2025年2月11日火曜日

 

第8回 第8変奏曲から第15変奏曲まで


1 第3グループ






(1)第8変奏曲


【譜例1】第8変奏曲
 







 この変奏曲ではじめてバッハは2段鍵盤のためと限定した。第2グループの第5変奏曲が順次進行主体のエチュード的な華やかさを持っていたのに対して、これは分散和音系の音型を主体とした、快活な楽想の変奏曲。どの鍵盤をどちらの手で弾くかは演奏者次第である。

 9小節から徐々に上下鍵盤で両手が交叉し始め、13小節目では左右が入れ替わり、また元に戻ると言う2段鍵盤ならではのユーモラスなシーンが登場する。この交叉が展開部的な役割の箇所でまた登場する。

 

【譜例2】
 




 


 3小節目の右手二つめの16分音符がヘンレ新版、新バッハ全集、ウィーン原典版ではホになっている【譜例2参照】。シュミート版、同修正版、ヘンレ旧版ではニである【譜例1参照】。

 この変更について、ウィーン原典版の注釈では、「上段:第2音はホ音ではなくニ音、第4小節を参照のこと」とよくわからないことが書いてある。

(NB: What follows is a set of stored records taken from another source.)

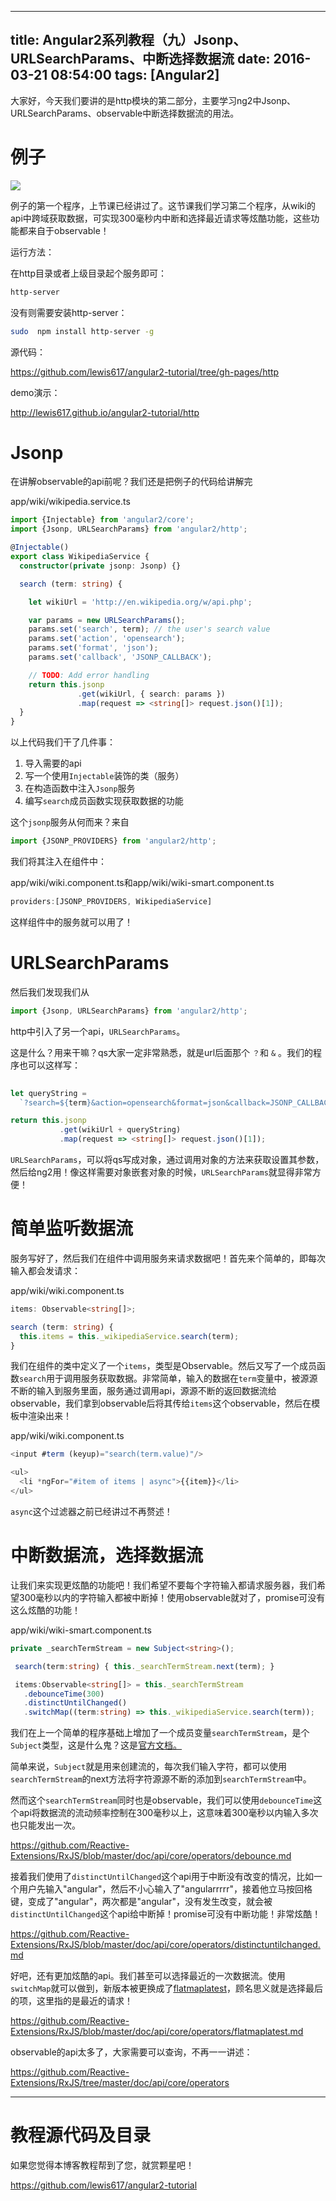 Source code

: 
---
title: Angular2系列教程（九）Jsonp、URLSearchParams、中断选择数据流
date: 2016-03-21 08:54:00
tags: [Angular2]
---

大家好，今天我们要讲的是http模块的第二部分，主要学习ng2中Jsonp、URLSearchParams、observable中断选择数据流的用法。

# 例子

![](https://ws1.sinaimg.cn/large/83900b4egw1f9xkroozusj20hl0mwgo5.jpg)

例子的第一个程序，上节课已经讲过了。这节课我们学习第二个程序，从wiki的api中跨域获取数据，可实现300毫秒内中断和选择最近请求等炫酷功能，这些功能都来自于observable！

运行方法：

在http目录或者上级目录起个服务即可：

```sh
http-server
```

没有则需要安装http-server：

```sh
sudo  npm install http-server -g
```

源代码：

https://github.com/lewis617/angular2-tutorial/tree/gh-pages/http

demo演示：

http://lewis617.github.io/angular2-tutorial/http

# Jsonp

在讲解observable的api前呢？我们还是把例子的代码给讲解完

app/wiki/wikipedia.service.ts

```ts
import {Injectable} from 'angular2/core';
import {Jsonp, URLSearchParams} from 'angular2/http';

@Injectable()
export class WikipediaService {
  constructor(private jsonp: Jsonp) {}

  search (term: string) {

    let wikiUrl = 'http://en.wikipedia.org/w/api.php';

    var params = new URLSearchParams();
    params.set('search', term); // the user's search value
    params.set('action', 'opensearch');
    params.set('format', 'json');
    params.set('callback', 'JSONP_CALLBACK');

    // TODO: Add error handling
    return this.jsonp
               .get(wikiUrl, { search: params })
               .map(request => <string[]> request.json()[1]);
  }
}
```

以上代码我们干了几件事：

  1. 导入需要的api
  2. 写一个使用`Injectable`装饰的类（服务）
  3. 在构造函数中注入`Jsonp`服务
  4. 编写`search`成员函数实现获取数据的功能

这个`jsonp`服务从何而来？来自

```ts
import {JSONP_PROVIDERS} from 'angular2/http';
```
我们将其注入在组件中：

app/wiki/wiki.component.ts和app/wiki/wiki-smart.component.ts

```ts
providers:[JSONP_PROVIDERS, WikipediaService]
```

这样组件中的服务就可以用了！

# URLSearchParams

然后我们发现我们从

```ts
import {Jsonp, URLSearchParams} from 'angular2/http';
```

http中引入了另一个api，`URLSearchParams`。

这是什么？用来干嘛？qs大家一定非常熟悉，就是url后面那个 `？`和 `&` 。我们的程序也可以这样写：

```ts
    
let queryString =
  `?search=${term}&action=opensearch&format=json&callback=JSONP_CALLBACK`

return this.jsonp
           .get(wikiUrl + queryString)
           .map(request => <string[]> request.json()[1]);
```

`URLSearchParams`，可以将qs写成对象，通过调用对象的方法来获取设置其参数，然后给ng2用！像这样需要对象嵌套对象的时候，`URLSearchParams`就显得非常方便！

# 简单监听数据流

服务写好了，然后我们在组件中调用服务来请求数据吧！首先来个简单的，即每次输入都会发请求：

app/wiki/wiki.component.ts

```ts
items: Observable<string[]>;

search (term: string) {
  this.items = this._wikipediaService.search(term);
}

```

我们在组件的类中定义了一个`items`，类型是Observable。然后又写了一个成员函数`search`用于调用服务获取数据。非常简单，输入的数据在`term`变量中，被源源不断的输入到服务里面，服务通过调用api，源源不断的返回数据流给observable，我们拿到observable后将其传给`items`这个observable，然后在模板中渲染出来！

app/wiki/wiki.component.ts

```ts
<input #term (keyup)="search(term.value)"/>

<ul>
  <li *ngFor="#item of items | async">{{item}}</li>
</ul>
```

`async`这个过滤器之前已经讲过不再赘述！

# 中断数据流，选择数据流

让我们来实现更炫酷的功能吧！我们希望不要每个字符输入都请求服务器，我们希望300毫秒以内的字符输入都被中断掉！使用observable就对了，promise可没有这么炫酷的功能！

app/wiki/wiki-smart.component.ts

```ts    
private _searchTermStream = new Subject<string>();

 search(term:string) { this._searchTermStream.next(term); }

 items:Observable<string[]> = this._searchTermStream
   .debounceTime(300)
   .distinctUntilChanged()
   .switchMap((term:string) => this._wikipediaService.search(term));
```

我们在上一个简单的程序基础上增加了一个成员变量`searchTermStream`，是个`Subject`类型，这是什么鬼？这是[官方文档。](https://github.com/Reactive-Extensions/RxJS/blob/master/doc/gettingstarted/subjects.md)

简单来说，`Subject`就是用来创建流的，每次我们输入字符，都可以使用`searchTermStream`的next方法将字符源源不断的添加到`searchTermStream`中。

然而这个`searchTermStream`同时也是observable，我们可以使用`debounceTime`这个api将数据流的流动频率控制在300毫秒以上，这意味着300毫秒以内输入多次也只能发出一次。

<https://github.com/Reactive-Extensions/RxJS/blob/master/doc/api/core/operators/debounce.md>

接着我们使用了`distinctUntilChanged`这个api用于中断没有改变的情况，比如一个用户先输入"angular"，然后不小心输入了"angularrrrr"，接着他立马按回格键，变成了"angular"，两次都是"angular"，没有发生改变，就会被`distinctUntilChanged`这个api给中断掉！promise可没有中断功能！非常炫酷！

https://github.com/Reactive-Extensions/RxJS/blob/master/doc/api/core/operators/distinctuntilchanged.md

好吧，还有更加炫酷的api。我们甚至可以选择最近的一次数据流。使用`switchMap`就可以做到，新版本被更换成了[flatmaplatest](https://github.com/Reactive-Extensions/RxJS/blob/master/doc/api/core/operators/flatmaplatest.md)，顾名思义就是选择最后的项，这里指的是最近的请求！

https://github.com/Reactive-Extensions/RxJS/blob/master/doc/api/core/operators/flatmaplatest.md

observable的api太多了，大家需要可以查询，不再一一讲述：

https://github.com/Reactive-Extensions/RxJS/tree/master/doc/api/core/operators

* * *

# 教程源代码及目录

如果您觉得本博客教程帮到了您，就赏颗星吧！

<https://github.com/lewis617/angular2-tutorial>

 恐らく第4小節はVの和声、とすると第3小節目はVIの和声だからホ音が正しいとのことか。和声の流れから見ると、ホ音が正しいようにも思えるが、オリジナルのニ音をわざわざ違うホ音にする必要があるのだろうか。

 末尾にフェルマータがある。



(2)第9変奏曲


【譜例3】第9変奏曲
 






 第9変奏曲は3度のカノン。第6変奏曲同様密集系で、緻密に組み合わせられたソプラノとアルトの声部の温和で落ち着いた性格は、むしろ弦楽器の柔らかい音色の方が相応しいようにも感じさせる。

 バスが原型を留めないほど自由に変奏され、バス主題は一体どこに行ったのだろうか、とも思うが、バッハの時代では低音主題の変形はごく普通の作曲技法でもあった。第3変奏曲同様1小節に主題2小節分進行する。

 シュミート修正版で後半12、13小節にバッハは装飾音を加えている。もちろん、ヘンレ旧版含め全ての版で採用されているので譜例は省略する。

 末尾名残りフェルマータはない。


2 第4グループ


(1) 第10変奏曲


【譜例4】第10変奏曲
 






 第4グループの開始となる第10変奏曲はアラ•ブレーヴェの足取りのしっかりとした堂々としたフゲッタ。主題はバス主題の変奏型で4小節、カノンばかり続いてちょっと気分転換したくなったバッハが、より厳格なスタイルのフーガを書いたのか、とも感じさせる見事な構築力を感じさせる。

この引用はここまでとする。